AMD EPYC Milan Processors and FFC Mode Accelerate Oracle 244%
Thu, 06 May 2021 18:54:59 -0000
|Read Time: 0 minutes
Intriguing, right? The Oracle team at Dell Technologies recently configured a Dell EMC PowerEdge server equipped with the new AMD EPYC processors to test the performance of an Oracle 19c database feature called Force Full Cache (FFC) mode. When using FFC mode, the Oracle server attempts to cache the full database footprint in buffer cache memory. This effectively reduces the read latency from what would have been experienced with the storage system to memory access speed. Writes are still sent to storage to ensure durability and recovery of the database. What’s fascinating is that by using Oracle’s FFC mode, the AMD EPYC processors can accelerate database operations while bypassing most storage I/O wait times.
For this performance test our PowerEdge R7525 server was populated with two AMD EPYC 7543 processors with a speed of 2.8 GHz, each with 32 cores. There are several layers of cache in these processors:
- Zen3 processor core, includes an L1 write-back cache
- Each core has a private 512 KB L2 cache
- Up to eight Zen3 cores share a 32 MB L3 cache
Each processor also supports 8 memory channels and each memory channel supports up to 2 DIMMS. With all these cache levels and memory channels our hypothesis was that the AMD EPYC processors were going to deliver amazing performance. Although we listed the processor features we believe will most impact performance, in truth there is much more to these new processors that we haven’t covered. The AMD webpage on modern data workloads is an excellent overview. For a deep dive into RDBMS tuning, this white paper provides more great technical detail.

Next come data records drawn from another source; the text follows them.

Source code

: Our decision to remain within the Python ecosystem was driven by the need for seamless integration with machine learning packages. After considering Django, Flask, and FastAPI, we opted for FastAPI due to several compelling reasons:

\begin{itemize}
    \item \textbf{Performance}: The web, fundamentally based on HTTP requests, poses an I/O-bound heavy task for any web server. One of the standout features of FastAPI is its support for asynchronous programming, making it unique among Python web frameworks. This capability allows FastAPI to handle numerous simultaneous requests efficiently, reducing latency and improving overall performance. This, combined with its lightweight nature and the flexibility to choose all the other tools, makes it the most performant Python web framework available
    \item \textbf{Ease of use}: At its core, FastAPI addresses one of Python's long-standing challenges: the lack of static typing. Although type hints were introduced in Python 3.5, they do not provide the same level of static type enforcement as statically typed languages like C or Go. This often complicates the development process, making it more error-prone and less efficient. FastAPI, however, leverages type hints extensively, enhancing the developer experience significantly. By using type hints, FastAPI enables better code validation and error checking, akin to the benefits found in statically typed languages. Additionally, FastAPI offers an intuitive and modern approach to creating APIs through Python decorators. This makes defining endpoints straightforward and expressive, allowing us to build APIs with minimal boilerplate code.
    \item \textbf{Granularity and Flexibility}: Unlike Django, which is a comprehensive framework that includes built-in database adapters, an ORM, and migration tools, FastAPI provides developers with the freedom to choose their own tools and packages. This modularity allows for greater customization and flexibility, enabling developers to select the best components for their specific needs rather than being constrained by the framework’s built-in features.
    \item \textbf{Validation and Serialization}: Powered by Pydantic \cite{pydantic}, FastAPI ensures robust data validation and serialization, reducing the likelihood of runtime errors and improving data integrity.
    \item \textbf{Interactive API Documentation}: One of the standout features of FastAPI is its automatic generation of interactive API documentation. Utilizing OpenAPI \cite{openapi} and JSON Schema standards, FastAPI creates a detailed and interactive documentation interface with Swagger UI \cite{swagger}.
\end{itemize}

For the sake of comparison, we also ran an Oracle database without FFC mode on the same server. Both database modes used the exact same technology stacks:
- Oracle Enterprise Edition 19c (19.7.0.0.200414)
- Red Hat Enterprise Linux 8.2
- VMware vSphere ESXi 7.0 Update 1
We virtualized the Oracle database instance since that is the most common deployment model in use today. AMD and VMware are continuously working to optimize the performance of high value workloads like Oracle. In the paper, “Performance Optimizations in VMware vSphere 7.0 U2 CPU Scheduler for AMD EPYC Processors” VMware shows how their CPU scheduler achieves up to 50% better performance than vSphere 7.0 U1. As the performance gap narrows between bare metal and virtualized applications, the gains in agility with virtualization outweigh the minor performance overhead of a hypervisor. The engineering team performing the testing used VMware vSphere virtualization to configure a primary Oracle virtual machine that was cloned to a common starting configuration.
HammerDB is a leading benchmarking tool used with databases like Oracle, Microsoft SQL Server and others. The engineering team used HammerDB to generate a TPROC-C workload on the database VM. The TPROC-C benchmark is referred to as an Online Transaction Processing (OLTP) workload because it simulates terminal operators executing transactions. When running the TPROC-C workload the storage system must support thousands of small read and write request per minute. With a traditional configuration, Oracle’s buffer cache would only be able to accelerate a portion of the reads and writes. The average latency of the system will increase when more reads and writes go to storage system as the wait times are greater for physical storage operations than memory. This is what the team expects to observe with the Oracle database that is not configured for FFC mode. Storage I/O is continually getting faster but not nearly as fast as I/O served from memory.
Once the test tool warms the cache, most of the reads will be serviced from memory rather than from storage, providing what we hope will be a significant boost in performance. We will not be able to separate out the individual performance benefits of using AMD EPYC processors combined with Oracle’s FFC mode, however, the efficiencies gained via AMD caches, memory channels, and a VMware vSphere optimizations will make this performance test fun!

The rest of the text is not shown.